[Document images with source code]
......

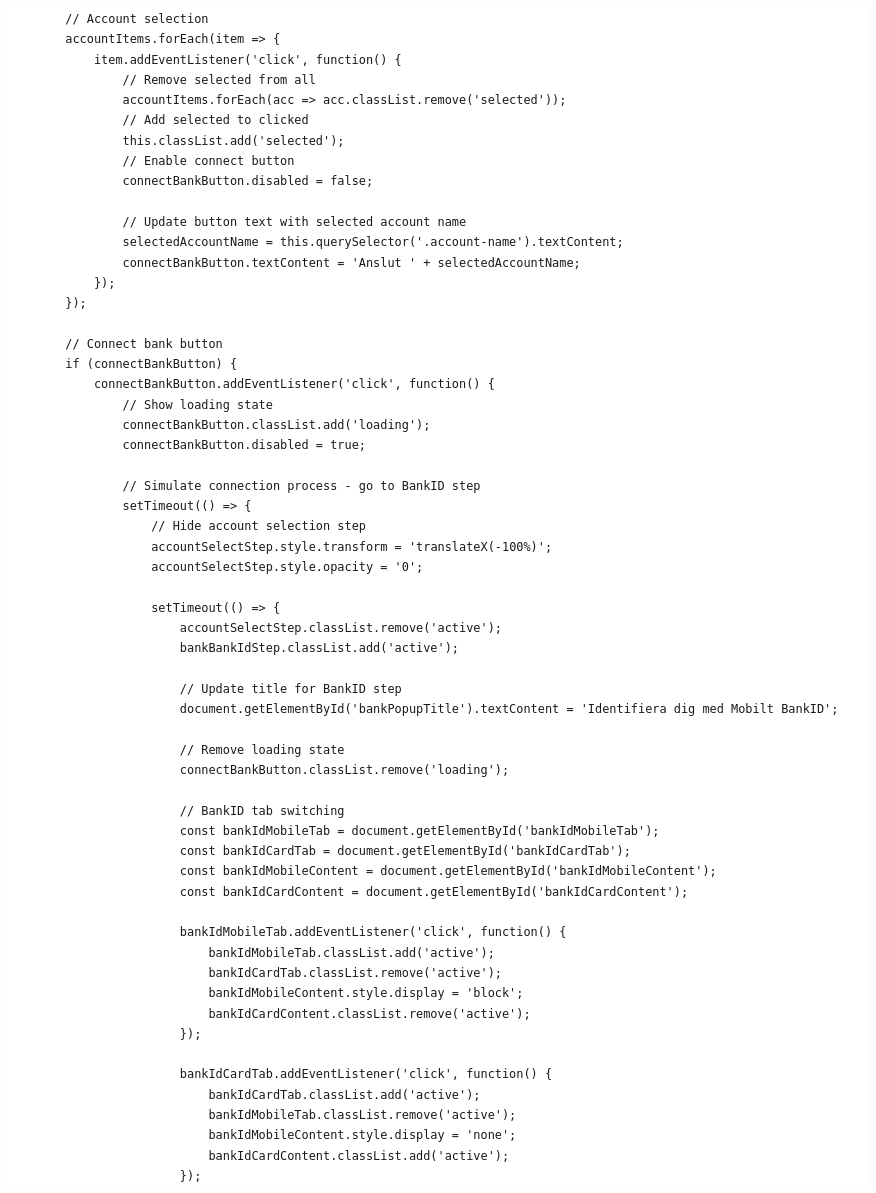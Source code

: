             // Account selection
            accountItems.forEach(item => {
                item.addEventListener('click', function() {
                    // Remove selected from all
                    accountItems.forEach(acc => acc.classList.remove('selected'));
                    // Add selected to clicked
                    this.classList.add('selected');
                    // Enable connect button
                    connectBankButton.disabled = false;
                    
                    // Update button text with selected account name
                    selectedAccountName = this.querySelector('.account-name').textContent;
                    connectBankButton.textContent = 'Anslut ' + selectedAccountName;
                });
            });
            
            // Connect bank button
            if (connectBankButton) {
                connectBankButton.addEventListener('click', function() {
                    // Show loading state
                    connectBankButton.classList.add('loading');
                    connectBankButton.disabled = true;
                    
                    // Simulate connection process - go to BankID step
                    setTimeout(() => {
                        // Hide account selection step
                        accountSelectStep.style.transform = 'translateX(-100%)';
                        accountSelectStep.style.opacity = '0';
                        
                        setTimeout(() => {
                            accountSelectStep.classList.remove('active');
                            bankBankIdStep.classList.add('active');
                            
                            // Update title for BankID step
                            document.getElementById('bankPopupTitle').textContent = 'Identifiera dig med Mobilt BankID';
                            
                            // Remove loading state
                            connectBankButton.classList.remove('loading');
                            
                            // BankID tab switching
                            const bankIdMobileTab = document.getElementById('bankIdMobileTab');
                            const bankIdCardTab = document.getElementById('bankIdCardTab');
                            const bankIdMobileContent = document.getElementById('bankIdMobileContent');
                            const bankIdCardContent = document.getElementById('bankIdCardContent');
                            
                            bankIdMobileTab.addEventListener('click', function() {
                                bankIdMobileTab.classList.add('active');
                                bankIdCardTab.classList.remove('active');
                                bankIdMobileContent.style.display = 'block';
                                bankIdCardContent.classList.remove('active');
                            });
                            
                            bankIdCardTab.addEventListener('click', function() {
                                bankIdCardTab.classList.add('active');
                                bankIdMobileTab.classList.remove('active');
                                bankIdMobileContent.style.display = 'none';
                                bankIdCardContent.classList.add('active');
                            });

......

--- The problem ---
Of the lines above, copy each that contains "bankIdMobileTab".

--- Solution ---
                            const bankIdMobileTab = document.getElementById('bankIdMobileTab');
                            bankIdMobileTab.addEventListener('click', function() {
                                bankIdMobileTab.classList.add('active');
                                bankIdMobileTab.classList.remove('active');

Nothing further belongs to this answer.